──────── Input for this task ────────
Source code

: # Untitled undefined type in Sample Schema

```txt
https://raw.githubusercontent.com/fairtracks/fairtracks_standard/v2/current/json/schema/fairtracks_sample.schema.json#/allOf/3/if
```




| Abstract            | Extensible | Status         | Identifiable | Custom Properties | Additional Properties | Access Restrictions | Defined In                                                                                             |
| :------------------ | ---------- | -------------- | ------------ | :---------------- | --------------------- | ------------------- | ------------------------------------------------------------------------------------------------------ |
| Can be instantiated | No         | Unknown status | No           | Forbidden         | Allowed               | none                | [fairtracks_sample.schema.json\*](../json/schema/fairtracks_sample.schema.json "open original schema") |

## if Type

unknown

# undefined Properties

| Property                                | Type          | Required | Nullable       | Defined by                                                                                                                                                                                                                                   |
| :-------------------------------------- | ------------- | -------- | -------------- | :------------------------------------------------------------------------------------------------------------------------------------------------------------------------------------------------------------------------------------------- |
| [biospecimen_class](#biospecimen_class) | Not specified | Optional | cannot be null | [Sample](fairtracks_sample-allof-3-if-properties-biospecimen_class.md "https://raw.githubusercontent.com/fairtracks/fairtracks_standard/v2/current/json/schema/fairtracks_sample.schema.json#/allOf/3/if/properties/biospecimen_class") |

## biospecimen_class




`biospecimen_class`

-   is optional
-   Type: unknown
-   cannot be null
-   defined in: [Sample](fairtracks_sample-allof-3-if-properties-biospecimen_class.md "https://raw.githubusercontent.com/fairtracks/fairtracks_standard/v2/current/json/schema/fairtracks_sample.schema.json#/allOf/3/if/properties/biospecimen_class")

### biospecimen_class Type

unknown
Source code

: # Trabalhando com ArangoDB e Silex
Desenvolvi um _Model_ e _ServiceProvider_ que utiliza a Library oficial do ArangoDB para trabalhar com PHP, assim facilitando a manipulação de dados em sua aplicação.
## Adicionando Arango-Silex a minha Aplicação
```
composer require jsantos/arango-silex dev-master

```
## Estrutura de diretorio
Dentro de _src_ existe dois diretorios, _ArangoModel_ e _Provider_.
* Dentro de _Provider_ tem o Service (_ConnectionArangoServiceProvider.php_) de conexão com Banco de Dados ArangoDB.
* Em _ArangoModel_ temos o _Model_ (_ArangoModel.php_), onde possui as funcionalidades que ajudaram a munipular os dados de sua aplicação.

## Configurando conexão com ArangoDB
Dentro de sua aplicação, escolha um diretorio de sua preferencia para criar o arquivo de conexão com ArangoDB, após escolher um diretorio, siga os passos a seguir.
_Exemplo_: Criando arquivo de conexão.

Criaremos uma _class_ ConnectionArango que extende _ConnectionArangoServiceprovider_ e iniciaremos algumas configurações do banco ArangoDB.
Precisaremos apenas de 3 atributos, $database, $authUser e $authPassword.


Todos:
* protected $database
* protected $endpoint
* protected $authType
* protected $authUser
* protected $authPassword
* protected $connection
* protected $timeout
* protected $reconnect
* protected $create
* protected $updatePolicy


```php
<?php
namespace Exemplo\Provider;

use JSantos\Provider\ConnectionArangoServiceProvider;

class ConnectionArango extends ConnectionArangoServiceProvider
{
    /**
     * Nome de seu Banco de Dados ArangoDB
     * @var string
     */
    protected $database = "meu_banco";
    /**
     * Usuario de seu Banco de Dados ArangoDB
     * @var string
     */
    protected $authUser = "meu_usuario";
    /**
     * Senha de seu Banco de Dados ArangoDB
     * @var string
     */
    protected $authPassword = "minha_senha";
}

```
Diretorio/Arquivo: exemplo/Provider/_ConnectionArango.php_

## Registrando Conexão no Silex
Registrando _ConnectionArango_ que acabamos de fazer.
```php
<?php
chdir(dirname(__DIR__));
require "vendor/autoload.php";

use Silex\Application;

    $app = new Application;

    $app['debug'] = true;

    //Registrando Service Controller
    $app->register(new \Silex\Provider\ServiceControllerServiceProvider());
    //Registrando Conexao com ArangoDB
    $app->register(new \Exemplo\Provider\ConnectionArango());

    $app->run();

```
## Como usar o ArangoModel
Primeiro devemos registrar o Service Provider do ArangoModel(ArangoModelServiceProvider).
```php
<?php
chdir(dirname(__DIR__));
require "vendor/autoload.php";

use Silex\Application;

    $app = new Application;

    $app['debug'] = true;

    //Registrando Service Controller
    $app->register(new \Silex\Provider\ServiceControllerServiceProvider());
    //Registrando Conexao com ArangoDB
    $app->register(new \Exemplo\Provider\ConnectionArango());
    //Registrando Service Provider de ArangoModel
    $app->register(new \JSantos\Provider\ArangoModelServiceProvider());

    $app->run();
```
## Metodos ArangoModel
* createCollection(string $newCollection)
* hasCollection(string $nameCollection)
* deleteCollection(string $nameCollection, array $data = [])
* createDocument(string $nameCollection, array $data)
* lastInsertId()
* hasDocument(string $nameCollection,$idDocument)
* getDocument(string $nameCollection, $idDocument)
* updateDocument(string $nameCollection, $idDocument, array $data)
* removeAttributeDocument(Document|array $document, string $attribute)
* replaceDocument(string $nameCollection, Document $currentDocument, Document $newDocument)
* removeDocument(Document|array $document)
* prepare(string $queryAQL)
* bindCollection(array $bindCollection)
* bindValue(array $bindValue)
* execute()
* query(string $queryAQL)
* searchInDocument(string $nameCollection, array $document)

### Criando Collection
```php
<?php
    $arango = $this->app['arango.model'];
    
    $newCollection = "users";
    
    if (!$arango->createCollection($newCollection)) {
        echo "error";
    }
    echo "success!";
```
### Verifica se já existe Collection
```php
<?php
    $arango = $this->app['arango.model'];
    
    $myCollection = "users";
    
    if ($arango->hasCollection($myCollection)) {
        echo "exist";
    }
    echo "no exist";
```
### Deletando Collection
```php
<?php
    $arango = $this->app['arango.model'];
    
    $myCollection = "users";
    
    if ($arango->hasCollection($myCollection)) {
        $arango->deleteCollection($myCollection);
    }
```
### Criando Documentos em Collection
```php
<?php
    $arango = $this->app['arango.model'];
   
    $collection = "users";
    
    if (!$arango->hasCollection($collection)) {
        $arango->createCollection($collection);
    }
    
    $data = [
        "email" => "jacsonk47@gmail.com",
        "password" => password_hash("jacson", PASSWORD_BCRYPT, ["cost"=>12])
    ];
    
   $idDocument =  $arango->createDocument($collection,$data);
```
────────
### [Work required]
Beginning at the first line of the records, give again each line exactly as written, ending with the line that contains "# undefined Properties".

### [Response box]
Source code

: # Untitled undefined type in Sample Schema

```txt
https://raw.githubusercontent.com/fairtracks/fairtracks_standard/v2/current/json/schema/fairtracks_sample.schema.json#/allOf/3/if
```




| Abstract            | Extensible | Status         | Identifiable | Custom Properties | Additional Properties | Access Restrictions | Defined In                                                                                             |
| :------------------ | ---------- | -------------- | ------------ | :---------------- | --------------------- | ------------------- | ------------------------------------------------------------------------------------------------------ |
| Can be instantiated | No         | Unknown status | No           | Forbidden         | Allowed               | none                | [fairtracks_sample.schema.json\*](../json/schema/fairtracks_sample.schema.json "open original schema") |

## if Type

unknown

# undefined Properties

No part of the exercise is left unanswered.